» DATA FOR REVIEW:
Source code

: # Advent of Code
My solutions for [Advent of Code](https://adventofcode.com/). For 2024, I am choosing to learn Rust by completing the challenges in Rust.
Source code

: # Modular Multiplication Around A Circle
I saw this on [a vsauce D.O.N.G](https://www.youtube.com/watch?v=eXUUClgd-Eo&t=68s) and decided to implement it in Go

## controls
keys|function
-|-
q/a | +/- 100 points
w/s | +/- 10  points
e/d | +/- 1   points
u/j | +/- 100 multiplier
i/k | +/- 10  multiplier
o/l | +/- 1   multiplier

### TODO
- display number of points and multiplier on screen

...

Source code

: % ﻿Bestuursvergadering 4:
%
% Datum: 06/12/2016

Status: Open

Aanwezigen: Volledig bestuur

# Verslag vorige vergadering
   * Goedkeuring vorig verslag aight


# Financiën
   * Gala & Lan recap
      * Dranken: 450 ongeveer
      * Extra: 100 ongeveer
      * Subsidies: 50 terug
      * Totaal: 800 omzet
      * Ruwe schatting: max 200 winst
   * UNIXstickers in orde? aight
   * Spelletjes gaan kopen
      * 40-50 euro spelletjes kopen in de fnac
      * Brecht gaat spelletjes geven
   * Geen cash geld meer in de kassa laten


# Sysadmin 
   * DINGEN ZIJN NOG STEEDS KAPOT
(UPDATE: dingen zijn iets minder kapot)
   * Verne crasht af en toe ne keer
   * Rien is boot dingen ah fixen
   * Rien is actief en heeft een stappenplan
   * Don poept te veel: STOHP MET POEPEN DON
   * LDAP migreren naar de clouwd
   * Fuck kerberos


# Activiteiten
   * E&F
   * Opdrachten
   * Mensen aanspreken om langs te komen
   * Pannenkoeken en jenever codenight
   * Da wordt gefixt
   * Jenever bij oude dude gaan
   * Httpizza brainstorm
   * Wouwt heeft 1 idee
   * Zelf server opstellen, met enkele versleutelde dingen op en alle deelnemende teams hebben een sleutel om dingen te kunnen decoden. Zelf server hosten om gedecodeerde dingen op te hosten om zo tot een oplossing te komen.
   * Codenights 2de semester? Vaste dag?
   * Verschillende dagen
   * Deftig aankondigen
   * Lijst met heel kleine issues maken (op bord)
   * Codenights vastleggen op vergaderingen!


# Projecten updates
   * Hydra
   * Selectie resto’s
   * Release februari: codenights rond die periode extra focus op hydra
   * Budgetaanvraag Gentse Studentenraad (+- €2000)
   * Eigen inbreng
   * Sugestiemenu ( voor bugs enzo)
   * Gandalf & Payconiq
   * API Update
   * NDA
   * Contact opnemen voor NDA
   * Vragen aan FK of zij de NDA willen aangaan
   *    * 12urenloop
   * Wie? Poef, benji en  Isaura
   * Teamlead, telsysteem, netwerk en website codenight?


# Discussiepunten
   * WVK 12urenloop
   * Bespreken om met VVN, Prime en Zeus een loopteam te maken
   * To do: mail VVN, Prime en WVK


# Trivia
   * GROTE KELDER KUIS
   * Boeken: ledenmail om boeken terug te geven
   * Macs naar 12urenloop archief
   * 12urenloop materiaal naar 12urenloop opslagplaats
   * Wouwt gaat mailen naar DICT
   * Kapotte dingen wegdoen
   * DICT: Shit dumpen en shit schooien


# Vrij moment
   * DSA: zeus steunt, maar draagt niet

...

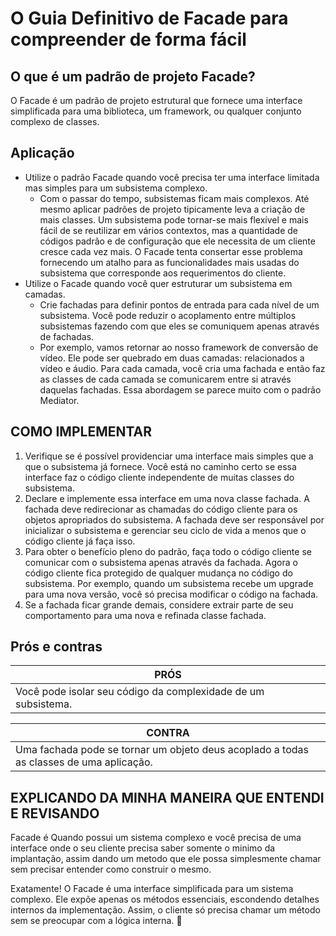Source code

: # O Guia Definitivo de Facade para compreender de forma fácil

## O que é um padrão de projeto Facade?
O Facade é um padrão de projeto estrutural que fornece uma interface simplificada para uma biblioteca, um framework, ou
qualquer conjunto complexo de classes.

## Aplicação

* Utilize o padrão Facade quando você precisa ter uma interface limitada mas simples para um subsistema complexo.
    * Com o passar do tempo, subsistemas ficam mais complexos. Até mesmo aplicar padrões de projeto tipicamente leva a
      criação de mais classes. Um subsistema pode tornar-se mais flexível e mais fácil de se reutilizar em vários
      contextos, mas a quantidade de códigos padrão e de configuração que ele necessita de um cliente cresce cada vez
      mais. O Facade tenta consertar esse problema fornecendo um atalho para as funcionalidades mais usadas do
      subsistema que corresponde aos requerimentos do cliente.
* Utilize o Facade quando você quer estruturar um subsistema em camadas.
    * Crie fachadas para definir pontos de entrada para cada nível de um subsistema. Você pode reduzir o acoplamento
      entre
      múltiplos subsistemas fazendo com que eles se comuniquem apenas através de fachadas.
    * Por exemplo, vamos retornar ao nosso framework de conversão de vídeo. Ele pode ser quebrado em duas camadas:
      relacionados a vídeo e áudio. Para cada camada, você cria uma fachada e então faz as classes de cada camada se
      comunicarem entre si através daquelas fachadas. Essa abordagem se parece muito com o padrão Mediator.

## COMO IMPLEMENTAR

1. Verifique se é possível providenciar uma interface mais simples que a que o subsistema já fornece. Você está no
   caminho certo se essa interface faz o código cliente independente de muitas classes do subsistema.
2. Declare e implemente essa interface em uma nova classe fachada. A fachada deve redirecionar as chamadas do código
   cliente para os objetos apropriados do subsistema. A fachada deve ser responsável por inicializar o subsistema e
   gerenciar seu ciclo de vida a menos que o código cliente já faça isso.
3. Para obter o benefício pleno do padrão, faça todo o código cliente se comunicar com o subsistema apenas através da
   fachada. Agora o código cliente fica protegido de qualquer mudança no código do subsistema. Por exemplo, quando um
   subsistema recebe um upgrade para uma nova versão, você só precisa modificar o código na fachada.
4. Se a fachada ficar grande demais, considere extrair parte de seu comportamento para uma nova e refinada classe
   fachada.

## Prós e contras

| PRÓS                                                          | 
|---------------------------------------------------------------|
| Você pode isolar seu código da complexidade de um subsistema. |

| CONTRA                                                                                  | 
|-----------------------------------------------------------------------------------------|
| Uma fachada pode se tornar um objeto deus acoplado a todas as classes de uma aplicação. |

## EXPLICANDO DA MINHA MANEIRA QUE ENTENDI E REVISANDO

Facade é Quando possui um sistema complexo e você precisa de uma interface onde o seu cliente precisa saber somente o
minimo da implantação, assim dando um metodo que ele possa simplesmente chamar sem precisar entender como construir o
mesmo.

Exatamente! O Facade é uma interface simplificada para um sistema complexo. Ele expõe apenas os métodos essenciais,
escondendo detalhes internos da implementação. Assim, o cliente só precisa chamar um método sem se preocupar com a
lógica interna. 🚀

» REQUIREMENT: Whenever the word "framework" appears in a line of the data above, that line counts. Say how many lines count, and nothing more.

» SOLUTION FOR THIS TASK: 2